8. Es muss für uns wieder normal sein, öffentlich die Liebe zu seinem Vaterland zum Ausdruck zu bringen! Gegen Antipatriotismus!
Man muss auf die Feinheiten achten, auf die der Redner selbst nicht geachtet hat. So kann man die Rede zum Sprechen bringen. Es soll nicht etwa nur erlaubt sein, patriotische Gefühle zu zeigen. (Ist es denn verboten? Aber gut, Schwamm drüber.) Nein, es muss “normal” werden. Sodass jeder, der sich weigert, im patriotischen Schwindel mitzutaumeln, als Anormaler aussortiert werden kann. So richtig neu ist dieser Nationalismus nicht, er sieht sogar ziemlich alt aus.
Liebe Freunde, abermals bitte ich Euch, lasst uns Anknüpfen an die vergangenen Montage und FRIEDLICH, SCHWEIGEND und ANDÄCHTIG durch unsere wundervolle Stadt Dresden ziehen. Wir bitten Euch inständig: Bitte ruft KEINE PAROLEN!! Mahnende Ruhe ist das Gebot der Stunde!

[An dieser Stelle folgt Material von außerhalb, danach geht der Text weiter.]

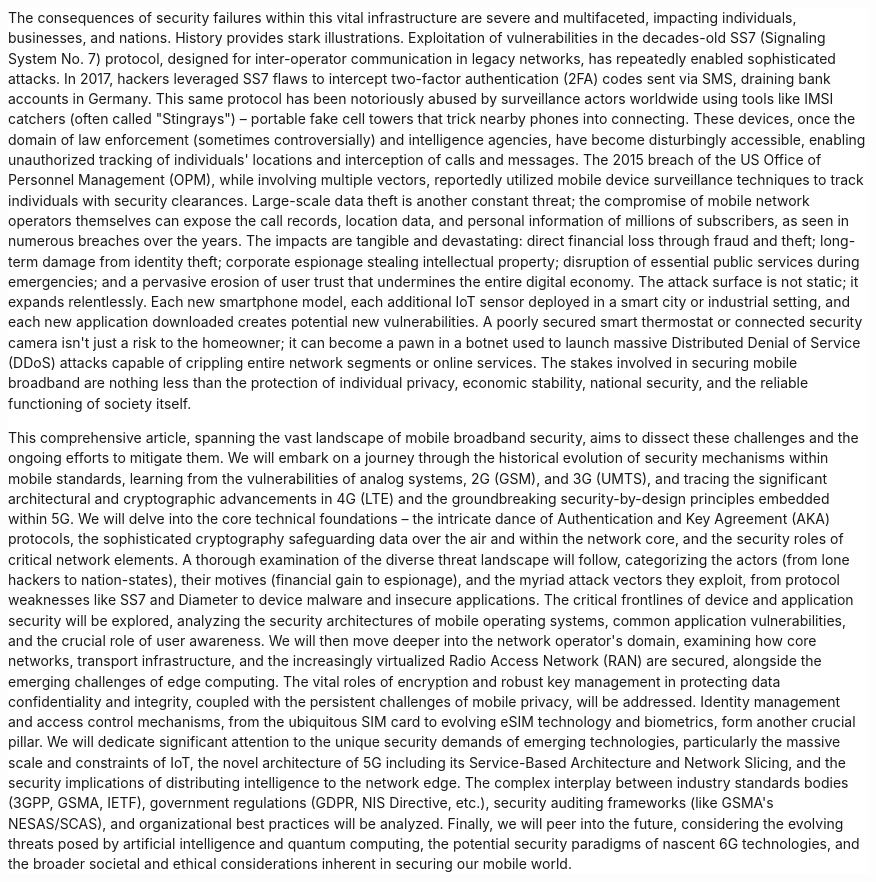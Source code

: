 The consequences of security failures within this vital infrastructure are severe and multifaceted, impacting individuals, businesses, and nations. History provides stark illustrations. Exploitation of vulnerabilities in the decades-old SS7 (Signaling System No. 7) protocol, designed for inter-operator communication in legacy networks, has repeatedly enabled sophisticated attacks. In 2017, hackers leveraged SS7 flaws to intercept two-factor authentication (2FA) codes sent via SMS, draining bank accounts in Germany. This same protocol has been notoriously abused by surveillance actors worldwide using tools like IMSI catchers (often called "Stingrays") – portable fake cell towers that trick nearby phones into connecting. These devices, once the domain of law enforcement (sometimes controversially) and intelligence agencies, have become disturbingly accessible, enabling unauthorized tracking of individuals' locations and interception of calls and messages. The 2015 breach of the US Office of Personnel Management (OPM), while involving multiple vectors, reportedly utilized mobile device surveillance techniques to track individuals with security clearances. Large-scale data theft is another constant threat; the compromise of mobile network operators themselves can expose the call records, location data, and personal information of millions of subscribers, as seen in numerous breaches over the years. The impacts are tangible and devastating: direct financial loss through fraud and theft; long-term damage from identity theft; corporate espionage stealing intellectual property; disruption of essential public services during emergencies; and a pervasive erosion of user trust that undermines the entire digital economy. The attack surface is not static; it expands relentlessly. Each new smartphone model, each additional IoT sensor deployed in a smart city or industrial setting, and each new application downloaded creates potential new vulnerabilities. A poorly secured smart thermostat or connected security camera isn't just a risk to the homeowner; it can become a pawn in a botnet used to launch massive Distributed Denial of Service (DDoS) attacks capable of crippling entire network segments or online services. The stakes involved in securing mobile broadband are nothing less than the protection of individual privacy, economic stability, national security, and the reliable functioning of society itself.

This comprehensive article, spanning the vast landscape of mobile broadband security, aims to dissect these challenges and the ongoing efforts to mitigate them. We will embark on a journey through the historical evolution of security mechanisms within mobile standards, learning from the vulnerabilities of analog systems, 2G (GSM), and 3G (UMTS), and tracing the significant architectural and cryptographic advancements in 4G (LTE) and the groundbreaking security-by-design principles embedded within 5G. We will delve into the core technical foundations – the intricate dance of Authentication and Key Agreement (AKA) protocols, the sophisticated cryptography safeguarding data over the air and within the network core, and the security roles of critical network elements. A thorough examination of the diverse threat landscape will follow, categorizing the actors (from lone hackers to nation-states), their motives (financial gain to espionage), and the myriad attack vectors they exploit, from protocol weaknesses like SS7 and Diameter to device malware and insecure applications. The critical frontlines of device and application security will be explored, analyzing the security architectures of mobile operating systems, common application vulnerabilities, and the crucial role of user awareness. We will then move deeper into the network operator's domain, examining how core networks, transport infrastructure, and the increasingly virtualized Radio Access Network (RAN) are secured, alongside the emerging challenges of edge computing. The vital roles of encryption and robust key management in protecting data confidentiality and integrity, coupled with the persistent challenges of mobile privacy, will be addressed. Identity management and access control mechanisms, from the ubiquitous SIM card to evolving eSIM technology and biometrics, form another crucial pillar. We will dedicate significant attention to the unique security demands of emerging technologies, particularly the massive scale and constraints of IoT, the novel architecture of 5G including its Service-Based Architecture and Network Slicing, and the security implications of distributing intelligence to the network edge. The complex interplay between industry standards bodies (3GPP, GSMA, IETF), government regulations (GDPR, NIS Directive, etc.), security auditing frameworks (like GSMA's NESAS/SCAS), and organizational best practices will be analyzed. Finally, we will peer into the future, considering the evolving threats posed by artificial intelligence and quantum computing, the potential security paradigms of nascent 6G technologies, and the broader societal and ethical considerations inherent in securing our mobile world.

Es ist zu schade: Die Rede ist fast zuende, da entlarvt sich der Redner mit rührender Naivität doch noch selbst. Er, der Vorkämpfer der Meinungsfreiheit, verbietet seinen eigenen Anhängern das Wort! Verpasst ihnen einen Maulkorb! Warum? Weil er Angst vor dem hat, was sie brüllen könnten. Das wäre – im Gegensatz zu seiner Rede – nämlich vermutlich wirklich die Wahrheit.
WIR SIND STARK, WIR SIND DAS VOLK!!
Das mag sein. Dann habe ich mir nur mal erlaubt, dem Volk aufs Maul zu schauen.